Leave out the pictures and transcribe the rest of the records exactly.

Start of Block

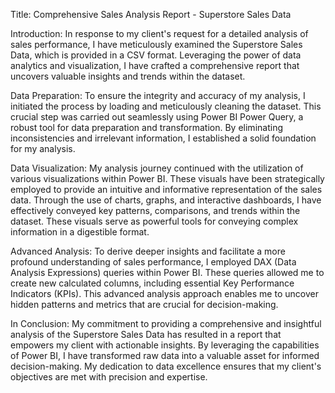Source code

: Title: Comprehensive Sales Analysis Report - Superstore Sales Data

Introduction:
In response to my client's request for a detailed analysis of sales performance, I have meticulously examined the Superstore Sales Data, which is provided in a CSV format. Leveraging the power of data analytics and visualization, I have crafted a comprehensive report that uncovers valuable insights and trends within the dataset.

Data Preparation:
To ensure the integrity and accuracy of my analysis, I initiated the process by loading and meticulously cleaning the dataset. This crucial step was carried out seamlessly using Power BI Power Query, a robust tool for data preparation and transformation. By eliminating inconsistencies and irrelevant information, I established a solid foundation for my analysis.

Data Visualization:
My analysis journey continued with the utilization of various visualizations within Power BI. These visuals have been strategically employed to provide an intuitive and informative representation of the sales data. Through the use of charts, graphs, and interactive dashboards, I have effectively conveyed key patterns, comparisons, and trends within the dataset. These visuals serve as powerful tools for conveying complex information in a digestible format.

Advanced Analysis:
To derive deeper insights and facilitate a more profound understanding of sales performance, I employed DAX (Data Analysis Expressions) queries within Power BI. These queries allowed me to create new calculated columns, including essential Key Performance Indicators (KPIs). This advanced analysis approach enables me to uncover hidden patterns and metrics that are crucial for decision-making.

In Conclusion:
My commitment to providing a comprehensive and insightful analysis of the Superstore Sales Data has resulted in a report that empowers my client with actionable insights. By leveraging the capabilities of Power BI, I have transformed raw data into a valuable asset for informed decision-making. My dedication to data excellence ensures that my client's objectives are met with precision and expertise.
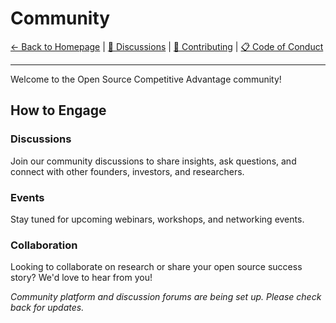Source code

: # Community

[← Back to Homepage](/) | [💬 Discussions](https://github.com/NickScherbakov/opensource-zero-to-hero/discussions) | [🤝 Contributing](../CONTRIBUTING.md) | [📋 Code of Conduct](../CODE_OF_CONDUCT.md)

---

Welcome to the Open Source Competitive Advantage community!

## How to Engage

### Discussions
Join our community discussions to share insights, ask questions, and connect with other founders, investors, and researchers.

### Events
Stay tuned for upcoming webinars, workshops, and networking events.

### Collaboration
Looking to collaborate on research or share your open source success story? We'd love to hear from you!

*Community platform and discussion forums are being set up. Please check back for updates.*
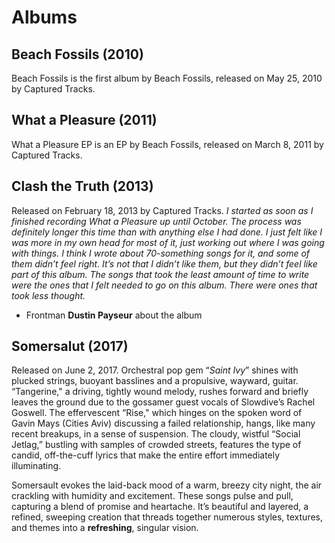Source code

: # Albums

## Beach Fossils (2010)
Beach Fossils is the first album by Beach Fossils, released on May 25, 2010 by Captured Tracks.

## What a Pleasure (2011)
What a Pleasure EP is an EP by Beach Fossils, released on March 8, 2011 by Captured Tracks.

## Clash the Truth (2013)
Released on February 18, 2013 by Captured Tracks. 
*I started as soon as I finished recording What a Pleasure up until October. The process was definitely longer this time than with anything else I had done. I just felt like I was more in my own head for most of it, just working out where I was going with things. I think I wrote about 70-something songs for it, and some of them didn’t feel right. It’s not that I didn’t like them, but they didn’t feel like part of this album. The songs that took the least amount of time to write were the ones that I felt needed to go on this album. There were ones that took less thought.*
- Frontman **Dustin Payseur** about the album

## Somersalut (2017)
Released on June 2, 2017. Orchestral pop gem “*Saint Ivy*” shines with plucked strings, buoyant basslines and a propulsive, wayward, guitar. “Tangerine," a driving, tightly wound melody, rushes forward and briefly leaves the ground due to the gossamer guest vocals of Slowdive’s Rachel Goswell. The effervescent “Rise," which hinges on the spoken word of Gavin Mays (Cities Aviv) discussing a failed relationship, hangs, like many recent breakups, in a sense of suspension. The cloudy, wistful “Social Jetlag,” bustling with samples of crowded streets, features the type of candid, off-the-cuff lyrics that make the entire effort immediately illuminating.

Somersault evokes the laid-back mood of a warm, breezy city night, the air crackling with humidity and excitement. These songs pulse and pull, capturing a blend of promise and heartache. It’s beautiful and layered, a refined, sweeping creation that threads together numerous styles, textures, and themes into a **refreshing**, singular vision.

End of Block

Solution to this problem:
Source code

: Title: Comprehensive Sales Analysis Report - Superstore Sales Data

Introduction:
In response to my client's request for a detailed analysis of sales performance, I have meticulously examined the Superstore Sales Data, which is provided in a CSV format. Leveraging the power of data analytics and visualization, I have crafted a comprehensive report that uncovers valuable insights and trends within the dataset.

Data Preparation:
To ensure the integrity and accuracy of my analysis, I initiated the process by loading and meticulously cleaning the dataset. This crucial step was carried out seamlessly using Power BI Power Query, a robust tool for data preparation and transformation. By eliminating inconsistencies and irrelevant information, I established a solid foundation for my analysis.

Data Visualization:
My analysis journey continued with the utilization of various visualizations within Power BI. These visuals have been strategically employed to provide an intuitive and informative representation of the sales data. Through the use of charts, graphs, and interactive dashboards, I have effectively conveyed key patterns, comparisons, and trends within the dataset. These visuals serve as powerful tools for conveying complex information in a digestible format.

Advanced Analysis:
To derive deeper insights and facilitate a more profound understanding of sales performance, I employed DAX (Data Analysis Expressions) queries within Power BI. These queries allowed me to create new calculated columns, including essential Key Performance Indicators (KPIs). This advanced analysis approach enables me to uncover hidden patterns and metrics that are crucial for decision-making.

In Conclusion:
My commitment to providing a comprehensive and insightful analysis of the Superstore Sales Data has resulted in a report that empowers my client with actionable insights. By leveraging the capabilities of Power BI, I have transformed raw data into a valuable asset for informed decision-making. My dedication to data excellence ensures that my client's objectives are met with precision and expertise.
Source code

: # Community

[← Back to Homepage](/) | [💬 Discussions](https://github.com/NickScherbakov/opensource-zero-to-hero/discussions) | [🤝 Contributing](../CONTRIBUTING.md) | [📋 Code of Conduct](../CODE_OF_CONDUCT.md)

---

Welcome to the Open Source Competitive Advantage community!

## How to Engage

### Discussions
Join our community discussions to share insights, ask questions, and connect with other founders, investors, and researchers.

### Events
Stay tuned for upcoming webinars, workshops, and networking events.

### Collaboration
Looking to collaborate on research or share your open source success story? We'd love to hear from you!

*Community platform and discussion forums are being set up. Please check back for updates.*
Source code

: # Albums

## Beach Fossils (2010)
Beach Fossils is the first album by Beach Fossils, released on May 25, 2010 by Captured Tracks.

## What a Pleasure (2011)
What a Pleasure EP is an EP by Beach Fossils, released on March 8, 2011 by Captured Tracks.

## Clash the Truth (2013)
Released on February 18, 2013 by Captured Tracks. 
*I started as soon as I finished recording What a Pleasure up until October. The process was definitely longer this time than with anything else I had done. I just felt like I was more in my own head for most of it, just working out where I was going with things. I think I wrote about 70-something songs for it, and some of them didn’t feel right. It’s not that I didn’t like them, but they didn’t feel like part of this album. The songs that took the least amount of time to write were the ones that I felt needed to go on this album. There were ones that took less thought.*
- Frontman **Dustin Payseur** about the album

## Somersalut (2017)
Released on June 2, 2017. Orchestral pop gem “*Saint Ivy*” shines with plucked strings, buoyant basslines and a propulsive, wayward, guitar. “Tangerine," a driving, tightly wound melody, rushes forward and briefly leaves the ground due to the gossamer guest vocals of Slowdive’s Rachel Goswell. The effervescent “Rise," which hinges on the spoken word of Gavin Mays (Cities Aviv) discussing a failed relationship, hangs, like many recent breakups, in a sense of suspension. The cloudy, wistful “Social Jetlag,” bustling with samples of crowded streets, features the type of candid, off-the-cuff lyrics that make the entire effort immediately illuminating.

Somersault evokes the laid-back mood of a warm, breezy city night, the air crackling with humidity and excitement. These songs pulse and pull, capturing a blend of promise and heartache. It’s beautiful and layered, a refined, sweeping creation that threads together numerous styles, textures, and themes into a **refreshing**, singular vision.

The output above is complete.